Pet Shop Boys - live at O2 Arena, Londra

Ho qualche giorno di ferie, cerco un volo economico dal più vicino aeroporto, un alberghetto cheap e possibilmente in posizione funzionale e via che mi sparo 4 giorni nella capitale britannica, da me non amata affatto, ma comunque accessibile e piena di cose da fare e da vedere.
Mi sbatto da nord a sud, da est ad ovest con la Tube alla ricerca di location cinematografiche arrivando persino ad Oxford e venerdì sera, visto che ero in orario decido di andare a questa benedetta O2 arena a vedere se trovavo il biglietto per il duo britannico anni 80.

Non sono un fan ipergalattico dei Pet Shop ma sin da quando ero piccolo, negli anni 80, mi sono sempre piaciute le loro canzoni. Non una, non due ma parecchie canzoni, per cui non era solo uno sfizio che volevo togliermi ma un concerto che potenzialmente poteva piacermi parecchio.
L’ultimo album non l’avevo mai ascoltato ma ne avevo sentito parlare bene.
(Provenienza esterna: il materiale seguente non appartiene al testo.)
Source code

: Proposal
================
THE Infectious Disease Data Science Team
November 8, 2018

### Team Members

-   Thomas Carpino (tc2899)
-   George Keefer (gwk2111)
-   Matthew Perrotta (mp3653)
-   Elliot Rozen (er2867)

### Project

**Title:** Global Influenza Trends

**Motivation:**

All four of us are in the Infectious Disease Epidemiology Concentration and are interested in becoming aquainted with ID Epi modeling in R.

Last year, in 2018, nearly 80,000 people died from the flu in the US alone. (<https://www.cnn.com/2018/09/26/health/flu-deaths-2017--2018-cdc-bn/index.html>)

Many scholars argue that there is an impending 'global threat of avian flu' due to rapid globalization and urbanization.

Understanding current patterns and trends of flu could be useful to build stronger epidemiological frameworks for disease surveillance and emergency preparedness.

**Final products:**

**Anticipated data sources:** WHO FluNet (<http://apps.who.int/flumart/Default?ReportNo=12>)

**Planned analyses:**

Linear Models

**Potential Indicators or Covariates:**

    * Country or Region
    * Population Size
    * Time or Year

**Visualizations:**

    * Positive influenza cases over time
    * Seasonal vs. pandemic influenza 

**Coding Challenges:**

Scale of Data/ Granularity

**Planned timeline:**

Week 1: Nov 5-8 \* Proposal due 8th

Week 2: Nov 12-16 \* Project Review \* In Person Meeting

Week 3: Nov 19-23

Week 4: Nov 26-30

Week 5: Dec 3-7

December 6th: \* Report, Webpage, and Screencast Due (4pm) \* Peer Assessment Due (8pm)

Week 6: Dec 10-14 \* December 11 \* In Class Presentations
La O2 arena è qualcosa di fantascientifico: questo tendone enorme le cui proporzioni non sono concepibili finchè non ci si è dentro, da fuori sembra basso, in realtà è altissimo, e sembra basso perchè il diametro è enorme.
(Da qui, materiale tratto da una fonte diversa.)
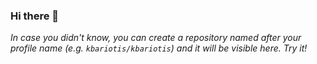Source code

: ### Hi there 👋
_In case you didn't know, you can create a repository named after your profile name (e.g. `kbariotis/kbariotis`) and it will be visible here. Try it!_

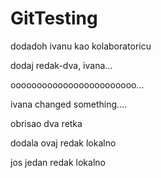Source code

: # GitTesting

dodadoh ivanu kao kolaboratoricu

dodaj redak-dva, ivana...

oooooooooooooooooooooooo...

ivana changed something....

obrisao dva retka

dodala ovaj redak lokalno

jos jedan redak lokalno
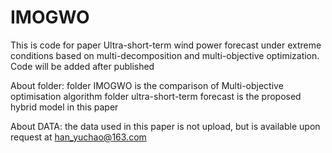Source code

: # IMOGWO
This is code for paper Ultra-short-term wind power forecast under extreme conditions based on multi-decomposition and multi-objective optimization. Code will be added after published


About folder:
folder IMOGWO is the comparison of Multi-objective optimisation algorithm
folder ultra-short-term forecast is the proposed hybrid model in this paper


About DATA:
the data used in this paper is not upload, but is available upon request at han_yuchao@163.com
Il palazzetto occupa solo una piccola parte del tendone, il centro, e solo lui è decisamente più grande del forum di assago…
al momento dell’inizio del concerto il palazzetto è pieno, il palco piuttosto minimale ma nel corso dell’esibizione succederanno diverse cose che cambieranno l’aspetto dello stage tutto basato su dei cubi bianchi che venivano composti di volta in volta in base al tema della canzone e che fungevano anche da schermi su cui proiettare video o effetti.
Per forza di cose la parte visual doveva essere molto curata, non essendoci musicisti se non il solo Chris Lowe alle tastiere.
La voce di Neil Tennant, 55 anni, è rimasta tale e quale agli anni 80 e la scaletta è quanto di meglio ci si potrebbe aspettare. Assieme ai brani migliori del nuovo album, i grandi classici, da Heart in apertura a West End Girls in chiusura passando per It’s a Sin, Suburbia, Go West e altre chicche più rare. Ben riuscita anche la versione di Viva la Vida dei Coldplay (unica canzone che mi piace) con inserti di Domino Dancing.
La gente era tantissima ma piuttosto moderata, la serata piacevole e la sensazione è stata quella di aver assistito ad uno spettacolo piuttosto unico nel suo genere, non di una ex-band riformatasi per denaro ma di un duo in piena attività che sa come si scrivono le canzoni e sa come si producono.

Tornato in Italia mi sono procurato Yes, il fresco fresco nuovo album e confermo il giudizio positivo che avevo dato alle canzoni sentite dal vivo.
Apprezzo molto di più chi sa scrivere delle canzoni come loro di chi lavora esclusivamente sui suoni per mascherare con effetti speciali la mancanza di un’idea di fondo. Ovviamente disprezzo ancora di più chi si maschera dietro la tenda dell’Indie e spaccia un suono brutto come un suono “sperimentale” e rifiuta la melodia e va avanti a suon di dissonanze, modo piuttosto semplice per scappare dalla negazione di avere un vero talento musicale.
Onore quindi al pop orecchiabile e immortale dei Pet Shop Boys.